Tutto questo mi sembra ancora molto bello e lì, in mezzo a noi, basta mettersi in ascolto o guardare e un coniglio bianco che corre gridando “sono in ritardo, sono in ritardo!” lo possiamo vedere, e dietro di lui scorrere una storia, un filo da seguire.
La congiuntura favorevole bolognese del ’77 fu che dietro al coniglio si misero a correre tutti. Si sciolse Lotta continua e credo più o meno tutto quel che restava di organizzazioni post-sessantottine, persino il PCI subiva negli individui anche se l’organizzazione era ufficialmente schierata contro di noi, un’emmorargia inevitabile di simpatia e partecipazione all’insguimento del coniglio bianco. Ce n’era così bisogno! Imbalsamati in un filosovietismo che aveva fatto perdere parecchi treni della modernizzazione, perché restare schierati in un partito e non fare come Cosimo del Barone Rampante di Calvino, perché non correre gli spazi aperti di una società postideologica tanto attraente?
Finì tragicamente, come sappiamo. Carriarmati e poi l’omicidio Moro. Ma quella ricchezza che è come una grande fiducia nella società umana e nel mondo, un andare verso gli altri e le esperienze, più a fondo di quanto non consenta la politica che è la disciplina con cui convenzionalmente ci occupiamo della cosa pubblica, resta palpitante in qualche libro e qualche rievocazione, tanto che Guido Chiesa riesce a raccoglierla abbastanza bene nel suo film su quegli anni.
Da questo pieno e caldo mondo di persone Gianni mi sembra prenda un po’ le distanze, un atteggiamento che in lui ha varie ragioni e che in parte anzi sono proprio come è lui e del resto ognuno è fatto com’è fatto. Forse grazie a queste distanze riesce a continuare un percorso profondamente idiosincratico e interessante e a non cercare consensi lusingando i suoi seguaci. Ma questa distanza mi incuriosisce perché al contrario Cortellessa, che biograficamente è venuto dopo di lui e anche dopo me, mostra un’aspetto nello scrivere di Alice che è il contrario di quello di Celati, come vedesse o intuisse una sorgente e volesse farsi indicare come arrivare a berne qualcosa.
Non sono un profondo conoscitore del lavoro di Cortellessa, l’ho letto occasionalmente e ho partecipato con lui a qualche conferenza. Mi è smpre parso un bravo studioso che inevitabilmente, come tutti quelli che in qualche modo ne vivono, fa il fortino della letteratura, con una discussione sulla contemporaneità che è nel suo caso fatta di poetiche e stili, dichiarazioni di intenti e compagnia cantando.
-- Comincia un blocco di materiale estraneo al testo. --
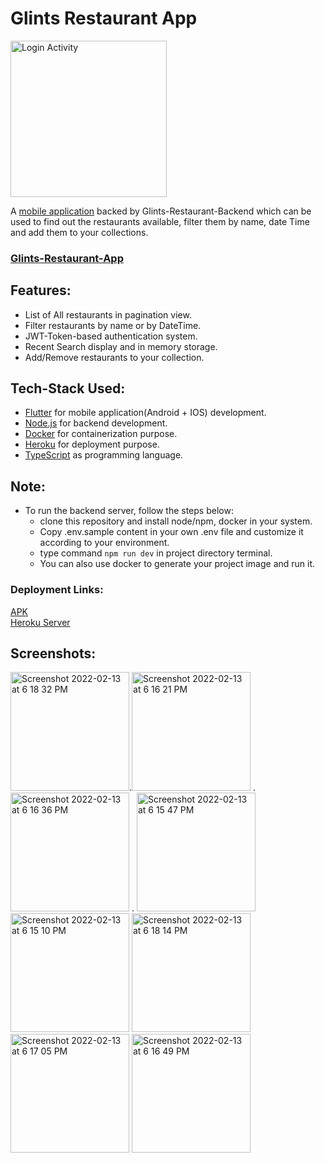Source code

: # Glints Restaurant App
<img src="https://www.codester.com/static/uploads/items/000/005/5987/icon.png" alt="Login Activity" width="250"/>

A [mobile application](https://github.com/Rishabhltfb/rishabh-sharma-full-stack-engineer-3Feb2022-frontend) backed by Glints-Restaurant-Backend which can be used to find out the restaurants available, filter them by name, date Time and add them to your collections.


### [Glints-Restaurant-App](https://github.com/Rishabhltfb/rishabh-sharma-full-stack-engineer-3Feb2022-frontend)


## Features:
- List of All restaurants in pagination view.
- Filter restaurants by name or by DateTime.
- JWT-Token-based authentication system.
- Recent Search display and in memory storage.
- Add/Remove restaurants to your collection.


## Tech-Stack Used:
- [Flutter](https://flutter.dev/) for mobile application(Android + IOS) development.
- [Node.js](https://nodejs.org/en/) for backend development.
- [Docker](https://www.docker.com/) for containerization purpose.
- [Heroku](http://heroku.com/) for deployment purpose.
- [TypeScript](https://www.typescriptlang.org/) as programming language.


## Note:
- To run the backend server, follow the steps below:
  - clone this repository and install node/npm, docker in your system.
  - Copy .env.sample content in your own .env file and customize it according to your environment.
  - type command `npm run dev` in project directory terminal.
  - You can also use docker to generate your project image and run it.

### Deployment Links:
[APK](https://drive.google.com/file/d/1oTMrcZLVYaXciOFsjebVnoxf0Z9b8GiY/view?usp=sharing)
<br>
[Heroku Server](https://backend-glints-assignment.herokuapp.com/api/v1/test)

## Screenshots:

<img width="190" alt="Screenshot 2022-02-13 at 6 18 32 PM" src="https://user-images.githubusercontent.com/40674238/153753827-a9032733-c701-4741-bae2-3ddb2b739fbf.png">.<img width="190" alt="Screenshot 2022-02-13 at 6 16 21 PM" src="https://user-images.githubusercontent.com/40674238/153753833-98821506-ec53-449e-ad0d-45727da70290.png"> . <img width="190" alt="Screenshot 2022-02-13 at 6 16 36 PM" src="https://user-images.githubusercontent.com/40674238/153753834-7a4e0505-0938-47c2-a5bb-e0dee6e37440.png"> . <img width="190" alt="Screenshot 2022-02-13 at 6 15 47 PM" src="https://user-images.githubusercontent.com/40674238/153753835-92fa9ee7-85bb-4644-89d5-55ba0fa328e6.png">
<img width="190" alt="Screenshot 2022-02-13 at 6 15 10 PM" src="https://user-images.githubusercontent.com/40674238/153753837-f824083c-6e76-49a8-bfa7-4130ef4e27fb.png">
<img width="190" alt="Screenshot 2022-02-13 at 6 18 14 PM" src="https://user-images.githubusercontent.com/40674238/153753839-18d5121a-d305-48d5-a6a6-9e77cfe26818.png">
<img width="190" alt="Screenshot 2022-02-13 at 6 17 05 PM" src="https://user-images.githubusercontent.com/40674238/153753841-5f7ecb41-5f84-4d17-9800-5058f889bb43.png">
<img width="190" alt="Screenshot 2022-02-13 at 6 16 49 PM" src="https://user-images.githubusercontent.com/40674238/153753842-31d4497a-c9f2-44e2-8ff8-99ca2774931e.png">
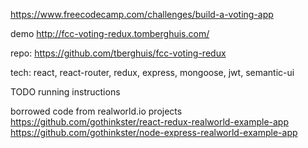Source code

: https://www.freecodecamp.com/challenges/build-a-voting-app

demo http://fcc-voting-redux.tomberghuis.com/

repo: https://github.com/tberghuis/fcc-voting-redux

tech: react, react-router, redux, express, mongoose, jwt, semantic-ui

TODO running instructions

borrowed code from realworld.io projects
https://github.com/gothinkster/react-redux-realworld-example-app
https://github.com/gothinkster/node-express-realworld-example-app


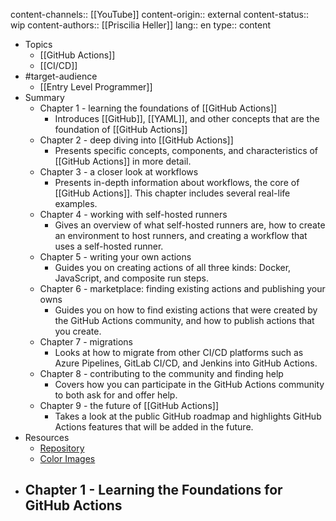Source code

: content-channels:: [[YouTube]]
content-origin:: external
content-status:: wip
content-authors:: [[Priscilia Heller]]
lang:: en
type:: content

- Topics
	- [[GitHub Actions]]
	- [[CI/CD]]
- #target-audience
	- [[Entry Level Programmer]]
- Summary
	- Chapter 1 - learning the foundations of [[GitHub Actions]]
		- Introduces [[GitHub]], [[YAML]], and other concepts that are the foundation of [[GitHub Actions]]
	- Chapter 2 - deep diving into [[GitHub Actions]]
		- Presents specific concepts, components, and characteristics of [[GitHub Actions]] in more detail.
	- Chapter 3 - a closer look at workflows
		- Presents in-depth information about workflows, the core of [[GitHub Actions]]. This chapter includes several real-life examples.
	- Chapter 4 - working with self-hosted runners
		- Gives an overview of what self-hosted runners are, how to create an environment to host runners, and creating a workflow that uses a self-hosted runner.
	- Chapter 5 - writing your own actions
		- Guides you on creating actions of all three kinds: Docker, JavaScript, and composite run steps.
	- Chapter 6 - marketplace: finding existing actions and publishing your owns
		- Guides you on how to find existing actions that were created by the GitHub Actions community, and how to publish actions that you create.
	- Chapter 7 - migrations
		- Looks at how to migrate from other CI/CD platforms such as Azure Pipelines, GitLab CI/CD, and Jenkins into GitHub Actions.
	- Chapter 8 - contributing to the community and finding help
		- Covers how you can participate in the GitHub Actions community to both ask for and offer help.
	- Chapter 9 - the future of [[GitHub Actions]]
		- Takes a look at the public GitHub roadmap and highlights GitHub Actions features that will be added in the future.
- Resources
	- [Repository](https://github.com/PacktPublishing/Automating-Workflows-with-GitHub-Actions)
	- [Color Images](http://www.packtpub.com/sites/default/files/downloads/9781800560406_ColorImages.pdf)
- Chapter 1 - Learning the Foundations for GitHub Actions
	-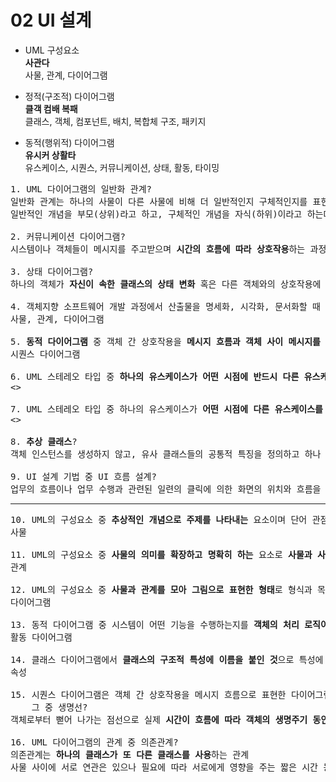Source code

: 02 UI 설계
===
- UML 구성요소<br>
**사관다**<br>
사물, 관계, 다이어그램<br>

- 정적(구조적) 다이어그램<br>
**클객 컴배 복패**<br>
클래스, 객체, 컴포넌트, 배치, 복합체 구조, 패키지<br>

- 동적(행위적) 다이어그램<br>
**유시커 상활타**<br>
유스케이스, 시퀀스, 커뮤니케이션, 상태, 활동, 타이밍<br>

<pre>
1. UML 다이어그램의 일반화 관계?
일반화 관계는 하나의 사물이 다른 사물에 비해 더 일반적인지 구체적인지를 표현함
일반적인 개념을 부모(상위)라고 하고, 구체적인 개념을 자식(하위)이라고 하는데, <b>구체적인 사물에서 일반적인 사물 쪽으로 속이 빈 화살표를 연결</b>해 표현함

2. 커뮤니케이션 다이어그램?
시스템이나 객체들이 메시지를 주고받으며 <b>시간의 흐름에 따라 상호작용</b>하는 과정을 표현한 다이어그램

3. 상태 다이어그램?
하나의 객체가 <b>자신이 속한 클래스의 상태 변화</b> 혹은 다른 객체와의 상호작용에 따라 <b>상태가 어떻게 변화하는지</b> 표현하는 다이어그램

4. 객체지향 소프트웨어 개발 과정에서 산출물을 명세화, 시각화, 문서화할 때 사용되는 모델링 기술과 방법론을 통합해 만든 표준화된 범용 모델링 언어인 <b>UML 구성요소 세 가지</b>?
사물, 관계, 다이어그램

5. <b>동적 다이어그램</b> 중 객체 간 상호작용을 <b>메시지 흐름과 객체 사이 메시지를 보내는 시간을 표현</b>하는 다이어그램?
시퀀스 다이어그램

6. UML 스테레오 타입 중 <b>하나의 유스케이스가 어떤 시점에 반드시 다른 유스케이스를 실행하는 포함</b> 관계?
<<include>>

7. UML 스테레오 타입 중 하나의 유스케이스가 <b>어떤 시점에 다른 유스케이스를 실행할 수도 있고, 그렇지 않을 수도 있는 확장</b> 관계?
<<extend>>

8. <b>추상 클래스</b>?
객체 인스턴스를 생성하지 않고, 유사 클래스들의 공통적 특징을 정의하고 하나 이상의 추상 메서드와 일반 필드 및 일반 메서드를 포함하는 메서드

9. UI 설계 기법 중 UI 흐름 설계?
업무의 흐름이나 업무 수행과 관련된 일련의 클릭에 의한 화면의 위치와 흐름을 흐름도 형식으로 표현하는 활동
</pre>

---

<pre>
10. UML의 구성요소 중 <b>추상적인 개념으로 주제를 나타내는</b> 요소이며 단어 관점에서 <b>명사 또는 동사</b>를 의미하는 구성요소?
사물

11. UML의 구성요소 중 <b>사물의 의미를 확장하고 명확히 하는</b> 요소로 <b>사물과 사물을 연결</b>하며 단어 관점에서 <b>형용사 또는 부사</b>를 의미하는 구성요소?
관계

12. UML의 구성요소 중 <b>사물과 관계를 모아 그림으로 표현한 형태</b>로 형식과 목적에 따라 다양하게 정의되는 구성요소?
다이어그램

13. 동적 다이어그램 중 시스템이 어떤 기능을 수행하는지를 <b>객체의 처리 로직이나 조건에 따른 처리의 흐름</b>으로 순서대로 표현하는 다이어그램>
활동 다이어그램

14. 클래스 다이어그램에서 <b>클래스의 구조적 특성에 이름을 붙인 것</b>으로 특성에 해당하는 인스턴스가 보유할 수 있는 값의 범위를 기술하는 구성요소?
속성

15. 시퀀스 다이어그램은 객체 간 상호작용을 메시지 흐름으로 표현한 다이어그램이며 객체, 생명선, 활성화, 메시지로 구성되어 있다. 
    그 중 생명선?
객체로부터 뻗어 나가는 점선으로 실제 <b>시간이 흐름에 따라 객체의 생명주기 동안 발생하는 이벤트를 명시</b>

16. UML 다이어그램의 관계 중 의존관계?
의존관계는 <b>하나의 클래스가 또 다른 클래스를 사용</b>하는 관계
사물 사이에 서로 연관은 있으나 필요에 따라 서로에게 영향을 주는 짧은 시간 동안만 유지하는 관계 표현
</pre>

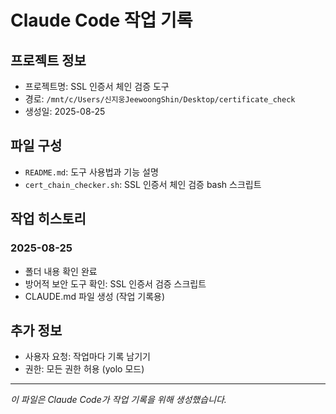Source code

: # Claude Code 작업 기록

## 프로젝트 정보
- 프로젝트명: SSL 인증서 체인 검증 도구
- 경로: `/mnt/c/Users/신지웅JeewoongShin/Desktop/certificate_check`
- 생성일: 2025-08-25

## 파일 구성
- `README.md`: 도구 사용법과 기능 설명
- `cert_chain_checker.sh`: SSL 인증서 체인 검증 bash 스크립트

## 작업 히스토리
### 2025-08-25
- 폴더 내용 확인 완료
- 방어적 보안 도구 확인: SSL 인증서 검증 스크립트
- CLAUDE.md 파일 생성 (작업 기록용)

## 추가 정보
- 사용자 요청: 작업마다 기록 남기기
- 권한: 모든 권한 허용 (yolo 모드)

---
*이 파일은 Claude Code가 작업 기록을 위해 생성했습니다.*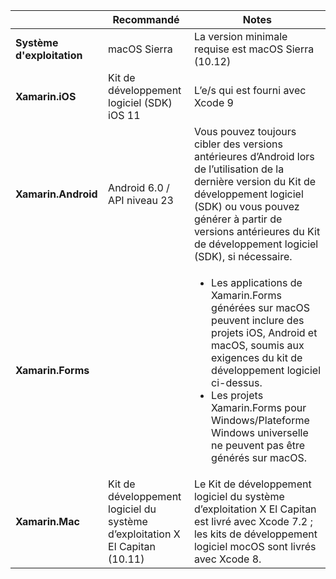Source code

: ||Recommandé|Notes|
|---|---|---|
|**Système d'exploitation**|macOS Sierra|La version minimale requise est macOS Sierra (10.12)|
|**Xamarin.iOS**|Kit de développement logiciel (SDK) iOS 11|L’e/s qui est fourni avec Xcode 9|
|**Xamarin.Android**|Android 6.0 / API niveau 23|Vous pouvez toujours cibler des versions antérieures d’Android lors de l’utilisation de la dernière version du Kit de développement logiciel (SDK) ou vous pouvez générer à partir de versions antérieures du Kit de développement logiciel (SDK), si nécessaire.|
|**Xamarin.Forms**||<ul><li>Les applications de Xamarin.Forms générées sur macOS peuvent inclure des projets iOS, Android et macOS, soumis aux exigences du kit de développement logiciel ci-dessus.</li><li>Les projets Xamarin.Forms pour Windows/Plateforme Windows universelle ne peuvent pas être générés sur macOS.</li></ul>|
|**Xamarin.Mac**|Kit de développement logiciel du système d’exploitation X El Capitan (10.11)|Le Kit de développement logiciel du système d’exploitation X El Capitan est livré avec Xcode 7.2 ; les kits de développement logiciel mocOS sont livrés avec Xcode 8.|
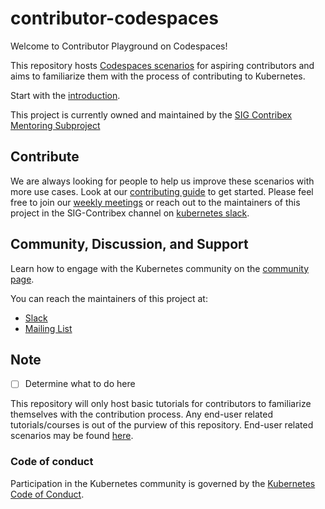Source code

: # contributor-codespaces

Welcome to Contributor Playground on Codespaces!

This repository hosts [Codespaces scenarios](https://kubernetes-sig/contributor-codespaces) for aspiring contributors and aims to familiarize them with the process of contributing to Kubernetes.

Start with the [introduction](Scenario-setup-linux/intro.md).

This project is currently owned and maintained by the [SIG Contribex Mentoring Subproject](https://github.com/kubernetes/community/tree/master/mentoring)

## Contribute

We are always looking for people to help us improve these  scenarios with more use cases. Look at our [contributing guide](CONTRIBUTING.md) to get started.
Please feel free to join our [weekly meetings](https://github.com/kubernetes/community/tree/master/sig-contributor-experience#mentoring) or reach out to the maintainers of this project in the SIG-Contribex channel on [kubernetes slack](slack.k8s.io).

## Community, Discussion, and Support

Learn how to engage with the Kubernetes community on the [community page](http://kubernetes.io/community/).

You can reach the maintainers of this project at:

- [Slack](http://slack.k8s.io/)
- [Mailing List](https://groups.google.com/forum/#!forum/kubernetes-dev)

## Note
 
- [ ] Determine what to do here

This repository will only host basic tutorials for contributors to familiarize themselves with the contribution process. Any end-user related tutorials/courses is out of the purview of this repository. End-user related scenarios may be found [here](https://www.katacoda.com/courses/kubernetes). 

### Code of conduct

Participation in the Kubernetes community is governed by the [Kubernetes Code of Conduct](code-of-conduct.md).

[owners]: https://git.k8s.io/community/contributors/guide/owners.md
[Creative Commons 4.0]: https://git.k8s.io/website/LICENSE
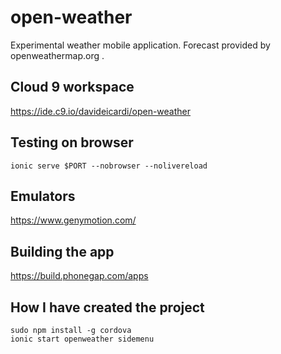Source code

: # open-weather

Experimental weather mobile application. Forecast provided by openweathermap.org .


## Cloud 9 workspace

https://ide.c9.io/davideicardi/open-weather


## Testing on browser



    ionic serve $PORT --nobrowser --nolivereload
    


## Emulators

https://www.genymotion.com/


## Building the app


https://build.phonegap.com/apps

    
## How I have created the project

    sudo npm install -g cordova
    ionic start openweather sidemenu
In questa battaglia vince sempre ovviamente per lui la neoavanguardia, che si è occupata per oltre quarant’anni di sistemare i suoi cannoni e spiegare a se stessa e agli altri che idea di romanzo si dovesse avere, cosa sia lo stile, approfondendo tutte le questioni teoriche che si potevano approfondire e discutendole fino a esaurimento dell’avversario, svuotamento della platea e annichilimento del senso di quanto predica. Invece è letteratura anche la marca di un tabacco, una canzonetta che ascoltiamo per strada, la frase di una pubblicità.
Letteratura può essere un biglietto della spesa, qualcosa che ancora non è parola e ci fa immaginare. Leggendo Cortellessa ho finalmente sentito che questa sua disciplina si faceva contagiare da qualcosa che si metteva in moto e anche se Alice disambientata forse è datato e certamente nel ’77 non c’è alcuna risposta che ci riguardi o ci parli oggi, leggere il suo desiderio di avvicinare questa materia mi ha fatto pensare che, come i militanti che in quegli anni uscivano dai gruppi e si facevano delle storie, anche per lui ci sia un senso di liberazione in Alice e che di questo la sua intelligenza critica e la sua erudizione non potranno che avvantaggiarsi, perché chissà quali conigli bianchi sarà in grado di vedere uno come lui se invece di aspettarli sulle griglie della trasgressione stilistica vedrà il prato aperto in cui i libri si danno forma in quel tragico e curioso insguimento di forme ereditate, vissuti inenarrabili e appuntamenti verso cui siamo in ritardo che è il romanzo.